Check each line of the entries for the string "Convert". Report only how many lines have it.

Start of The records

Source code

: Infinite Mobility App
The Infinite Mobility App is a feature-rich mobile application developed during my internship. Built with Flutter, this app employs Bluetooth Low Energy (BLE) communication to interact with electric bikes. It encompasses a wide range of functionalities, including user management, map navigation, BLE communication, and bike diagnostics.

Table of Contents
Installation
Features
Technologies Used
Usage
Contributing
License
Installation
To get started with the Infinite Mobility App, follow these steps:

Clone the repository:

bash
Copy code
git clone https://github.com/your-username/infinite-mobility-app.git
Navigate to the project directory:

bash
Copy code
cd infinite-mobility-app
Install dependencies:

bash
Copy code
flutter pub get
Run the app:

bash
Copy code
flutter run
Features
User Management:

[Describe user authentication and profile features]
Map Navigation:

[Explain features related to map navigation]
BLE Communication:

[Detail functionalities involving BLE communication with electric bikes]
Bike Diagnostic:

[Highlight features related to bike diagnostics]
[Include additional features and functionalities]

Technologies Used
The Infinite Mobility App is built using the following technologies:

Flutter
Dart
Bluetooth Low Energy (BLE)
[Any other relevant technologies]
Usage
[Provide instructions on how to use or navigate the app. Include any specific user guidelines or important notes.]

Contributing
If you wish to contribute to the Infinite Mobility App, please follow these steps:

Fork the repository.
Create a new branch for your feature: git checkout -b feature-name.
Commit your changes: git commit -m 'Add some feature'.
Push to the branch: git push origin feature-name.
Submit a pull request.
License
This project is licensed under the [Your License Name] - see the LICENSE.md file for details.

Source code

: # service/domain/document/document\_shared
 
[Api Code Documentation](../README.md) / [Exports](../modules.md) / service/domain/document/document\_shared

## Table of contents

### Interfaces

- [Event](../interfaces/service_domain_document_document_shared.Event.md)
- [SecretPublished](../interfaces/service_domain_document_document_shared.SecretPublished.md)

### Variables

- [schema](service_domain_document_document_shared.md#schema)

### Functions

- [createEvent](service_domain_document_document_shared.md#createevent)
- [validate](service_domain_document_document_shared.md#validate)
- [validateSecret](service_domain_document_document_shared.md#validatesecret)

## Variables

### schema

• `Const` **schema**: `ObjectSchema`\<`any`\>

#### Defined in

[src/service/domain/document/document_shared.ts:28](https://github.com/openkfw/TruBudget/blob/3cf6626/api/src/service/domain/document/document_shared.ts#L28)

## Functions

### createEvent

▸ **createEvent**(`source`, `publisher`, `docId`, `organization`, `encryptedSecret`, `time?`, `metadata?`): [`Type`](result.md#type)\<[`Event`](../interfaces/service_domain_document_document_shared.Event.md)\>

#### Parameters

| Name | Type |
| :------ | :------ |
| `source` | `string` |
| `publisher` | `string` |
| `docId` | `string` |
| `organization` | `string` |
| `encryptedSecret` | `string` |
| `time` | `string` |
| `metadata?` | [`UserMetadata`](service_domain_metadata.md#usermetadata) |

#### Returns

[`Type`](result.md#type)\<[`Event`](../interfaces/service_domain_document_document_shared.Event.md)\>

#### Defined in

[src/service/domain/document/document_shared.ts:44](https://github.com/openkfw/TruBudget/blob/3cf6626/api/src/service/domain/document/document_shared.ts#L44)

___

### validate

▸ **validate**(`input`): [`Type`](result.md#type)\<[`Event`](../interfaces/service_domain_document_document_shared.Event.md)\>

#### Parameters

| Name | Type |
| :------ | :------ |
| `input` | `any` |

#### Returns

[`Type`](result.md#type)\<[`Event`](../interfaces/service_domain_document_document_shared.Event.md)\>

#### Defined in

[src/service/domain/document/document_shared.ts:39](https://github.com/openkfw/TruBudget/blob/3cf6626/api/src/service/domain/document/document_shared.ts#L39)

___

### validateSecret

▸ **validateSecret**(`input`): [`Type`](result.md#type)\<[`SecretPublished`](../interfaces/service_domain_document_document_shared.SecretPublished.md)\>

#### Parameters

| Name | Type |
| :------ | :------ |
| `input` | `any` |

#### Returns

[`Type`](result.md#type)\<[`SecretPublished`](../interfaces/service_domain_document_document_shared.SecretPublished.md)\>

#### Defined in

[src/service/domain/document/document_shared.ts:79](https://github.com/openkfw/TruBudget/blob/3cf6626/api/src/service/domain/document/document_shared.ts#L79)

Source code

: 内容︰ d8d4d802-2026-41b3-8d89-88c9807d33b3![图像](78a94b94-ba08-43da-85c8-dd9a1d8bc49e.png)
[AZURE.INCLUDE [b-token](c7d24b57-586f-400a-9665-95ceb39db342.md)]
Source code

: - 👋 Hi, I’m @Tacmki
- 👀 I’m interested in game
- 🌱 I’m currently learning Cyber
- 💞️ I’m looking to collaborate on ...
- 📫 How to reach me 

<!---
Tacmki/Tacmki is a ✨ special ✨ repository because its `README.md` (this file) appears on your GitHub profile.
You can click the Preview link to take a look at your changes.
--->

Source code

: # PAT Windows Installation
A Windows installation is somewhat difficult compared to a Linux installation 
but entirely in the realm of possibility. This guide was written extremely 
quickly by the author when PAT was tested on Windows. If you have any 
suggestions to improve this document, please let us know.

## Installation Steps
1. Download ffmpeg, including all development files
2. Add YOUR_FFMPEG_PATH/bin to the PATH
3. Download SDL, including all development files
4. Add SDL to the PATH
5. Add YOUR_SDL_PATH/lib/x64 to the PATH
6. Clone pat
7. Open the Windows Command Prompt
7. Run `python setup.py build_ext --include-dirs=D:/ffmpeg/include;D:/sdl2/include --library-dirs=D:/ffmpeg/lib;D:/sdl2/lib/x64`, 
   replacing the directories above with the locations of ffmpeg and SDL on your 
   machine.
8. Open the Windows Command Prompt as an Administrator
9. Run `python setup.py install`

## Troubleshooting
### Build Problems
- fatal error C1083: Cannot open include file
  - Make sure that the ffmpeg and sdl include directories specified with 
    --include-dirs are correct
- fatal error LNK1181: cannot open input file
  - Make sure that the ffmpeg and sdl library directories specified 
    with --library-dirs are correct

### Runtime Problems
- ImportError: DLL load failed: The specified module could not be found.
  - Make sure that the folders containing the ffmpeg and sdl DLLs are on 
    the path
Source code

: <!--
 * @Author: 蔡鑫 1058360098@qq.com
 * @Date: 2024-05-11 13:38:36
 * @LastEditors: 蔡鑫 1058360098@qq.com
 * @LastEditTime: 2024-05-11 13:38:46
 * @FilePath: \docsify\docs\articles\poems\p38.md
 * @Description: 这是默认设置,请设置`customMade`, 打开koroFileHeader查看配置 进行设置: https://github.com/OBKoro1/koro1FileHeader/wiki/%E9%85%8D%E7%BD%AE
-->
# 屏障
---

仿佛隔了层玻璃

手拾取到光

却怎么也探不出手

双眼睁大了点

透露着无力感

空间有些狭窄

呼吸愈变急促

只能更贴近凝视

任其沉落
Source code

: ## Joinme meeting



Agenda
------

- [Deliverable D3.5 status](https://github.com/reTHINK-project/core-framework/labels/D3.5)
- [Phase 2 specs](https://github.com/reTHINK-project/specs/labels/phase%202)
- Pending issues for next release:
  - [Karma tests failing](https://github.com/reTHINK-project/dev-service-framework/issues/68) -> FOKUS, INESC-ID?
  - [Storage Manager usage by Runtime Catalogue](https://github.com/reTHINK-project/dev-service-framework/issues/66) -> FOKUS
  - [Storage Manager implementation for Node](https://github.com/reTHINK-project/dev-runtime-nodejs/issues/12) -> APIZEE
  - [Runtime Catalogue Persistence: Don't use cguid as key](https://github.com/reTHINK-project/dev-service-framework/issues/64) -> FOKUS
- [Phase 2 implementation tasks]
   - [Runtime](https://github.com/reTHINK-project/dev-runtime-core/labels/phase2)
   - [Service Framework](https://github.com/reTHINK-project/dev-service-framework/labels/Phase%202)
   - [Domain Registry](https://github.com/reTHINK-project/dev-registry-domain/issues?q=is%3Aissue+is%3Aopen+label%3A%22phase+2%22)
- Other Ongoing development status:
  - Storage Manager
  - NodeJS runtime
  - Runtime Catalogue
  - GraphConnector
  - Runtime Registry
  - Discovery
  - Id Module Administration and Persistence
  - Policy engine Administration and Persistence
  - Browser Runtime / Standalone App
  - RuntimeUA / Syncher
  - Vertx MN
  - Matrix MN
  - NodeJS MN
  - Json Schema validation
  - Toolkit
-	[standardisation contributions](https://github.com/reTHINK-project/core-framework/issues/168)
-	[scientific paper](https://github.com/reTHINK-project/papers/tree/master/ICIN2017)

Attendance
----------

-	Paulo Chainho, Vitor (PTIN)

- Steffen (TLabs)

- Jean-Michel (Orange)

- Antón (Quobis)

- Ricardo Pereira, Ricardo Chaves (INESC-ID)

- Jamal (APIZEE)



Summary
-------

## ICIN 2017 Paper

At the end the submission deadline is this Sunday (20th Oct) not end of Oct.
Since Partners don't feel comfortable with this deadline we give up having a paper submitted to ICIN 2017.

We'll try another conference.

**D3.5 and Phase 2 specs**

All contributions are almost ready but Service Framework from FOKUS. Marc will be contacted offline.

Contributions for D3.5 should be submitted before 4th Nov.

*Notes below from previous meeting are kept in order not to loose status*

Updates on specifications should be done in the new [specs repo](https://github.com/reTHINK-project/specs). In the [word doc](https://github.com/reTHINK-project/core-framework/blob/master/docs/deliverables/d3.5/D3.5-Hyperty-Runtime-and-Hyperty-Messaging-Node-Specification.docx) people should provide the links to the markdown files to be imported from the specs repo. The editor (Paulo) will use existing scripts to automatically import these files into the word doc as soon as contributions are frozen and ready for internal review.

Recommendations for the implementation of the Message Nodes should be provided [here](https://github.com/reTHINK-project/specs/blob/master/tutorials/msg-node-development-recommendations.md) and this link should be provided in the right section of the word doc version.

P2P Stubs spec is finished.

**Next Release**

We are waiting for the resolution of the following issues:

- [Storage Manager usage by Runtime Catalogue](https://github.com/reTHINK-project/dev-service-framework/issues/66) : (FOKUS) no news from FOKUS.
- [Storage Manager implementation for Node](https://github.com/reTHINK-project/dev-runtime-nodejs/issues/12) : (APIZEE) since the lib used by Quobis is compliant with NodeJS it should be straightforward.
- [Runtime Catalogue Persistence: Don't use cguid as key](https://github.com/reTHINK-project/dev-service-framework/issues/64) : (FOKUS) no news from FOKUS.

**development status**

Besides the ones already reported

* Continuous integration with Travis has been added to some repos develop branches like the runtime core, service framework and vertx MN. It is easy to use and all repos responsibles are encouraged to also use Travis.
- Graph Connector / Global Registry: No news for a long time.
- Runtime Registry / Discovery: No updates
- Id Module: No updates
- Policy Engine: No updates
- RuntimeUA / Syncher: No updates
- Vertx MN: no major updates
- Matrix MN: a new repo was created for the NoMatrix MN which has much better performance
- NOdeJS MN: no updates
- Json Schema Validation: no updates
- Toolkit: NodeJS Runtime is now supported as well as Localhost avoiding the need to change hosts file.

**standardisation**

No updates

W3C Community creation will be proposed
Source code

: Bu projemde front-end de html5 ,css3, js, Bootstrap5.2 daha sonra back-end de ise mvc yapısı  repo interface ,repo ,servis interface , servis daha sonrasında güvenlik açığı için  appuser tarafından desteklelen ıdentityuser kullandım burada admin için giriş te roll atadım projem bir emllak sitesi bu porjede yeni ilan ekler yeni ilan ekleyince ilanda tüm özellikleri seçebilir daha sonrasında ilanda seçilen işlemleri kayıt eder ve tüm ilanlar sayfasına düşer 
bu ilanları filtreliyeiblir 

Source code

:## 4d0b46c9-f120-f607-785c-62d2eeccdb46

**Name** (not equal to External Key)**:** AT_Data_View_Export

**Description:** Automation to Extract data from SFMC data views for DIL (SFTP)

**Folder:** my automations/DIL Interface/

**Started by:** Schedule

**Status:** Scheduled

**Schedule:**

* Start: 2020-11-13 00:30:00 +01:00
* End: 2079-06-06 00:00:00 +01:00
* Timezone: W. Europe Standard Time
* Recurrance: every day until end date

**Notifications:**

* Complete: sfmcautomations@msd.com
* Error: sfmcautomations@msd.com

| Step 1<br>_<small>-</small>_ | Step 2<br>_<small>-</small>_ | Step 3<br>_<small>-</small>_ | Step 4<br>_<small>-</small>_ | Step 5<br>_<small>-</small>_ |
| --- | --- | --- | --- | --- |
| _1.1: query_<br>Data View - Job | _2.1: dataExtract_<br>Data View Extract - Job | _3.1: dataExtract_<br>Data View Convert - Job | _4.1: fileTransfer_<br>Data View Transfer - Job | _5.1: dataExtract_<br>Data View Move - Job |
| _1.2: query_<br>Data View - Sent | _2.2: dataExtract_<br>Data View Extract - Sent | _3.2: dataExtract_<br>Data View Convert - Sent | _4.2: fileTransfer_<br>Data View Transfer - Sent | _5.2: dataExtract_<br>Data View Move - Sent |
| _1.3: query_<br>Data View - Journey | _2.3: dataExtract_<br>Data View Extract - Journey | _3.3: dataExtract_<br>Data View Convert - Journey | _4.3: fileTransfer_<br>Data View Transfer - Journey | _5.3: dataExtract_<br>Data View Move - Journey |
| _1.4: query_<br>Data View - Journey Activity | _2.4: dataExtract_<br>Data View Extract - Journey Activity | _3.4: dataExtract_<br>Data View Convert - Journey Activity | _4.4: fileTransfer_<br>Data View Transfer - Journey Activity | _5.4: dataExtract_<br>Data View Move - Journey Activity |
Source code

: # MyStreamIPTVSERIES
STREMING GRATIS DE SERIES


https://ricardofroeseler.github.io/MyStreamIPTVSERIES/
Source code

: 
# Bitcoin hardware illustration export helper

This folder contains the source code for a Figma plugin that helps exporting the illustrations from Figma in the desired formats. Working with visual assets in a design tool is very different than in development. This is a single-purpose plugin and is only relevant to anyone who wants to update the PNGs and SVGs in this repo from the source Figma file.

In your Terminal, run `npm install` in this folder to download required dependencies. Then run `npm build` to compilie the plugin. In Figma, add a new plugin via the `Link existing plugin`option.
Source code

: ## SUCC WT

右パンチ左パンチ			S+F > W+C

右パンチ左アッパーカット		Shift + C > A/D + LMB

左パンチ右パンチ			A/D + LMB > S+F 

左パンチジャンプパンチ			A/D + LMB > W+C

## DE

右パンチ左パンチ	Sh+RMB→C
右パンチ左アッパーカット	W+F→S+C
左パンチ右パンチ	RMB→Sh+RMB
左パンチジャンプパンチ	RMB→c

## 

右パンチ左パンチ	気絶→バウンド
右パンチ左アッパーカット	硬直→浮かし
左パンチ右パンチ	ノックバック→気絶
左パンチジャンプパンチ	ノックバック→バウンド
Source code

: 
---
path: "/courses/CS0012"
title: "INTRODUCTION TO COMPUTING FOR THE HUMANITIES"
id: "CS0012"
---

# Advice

End of The records

- Exercise answer -
4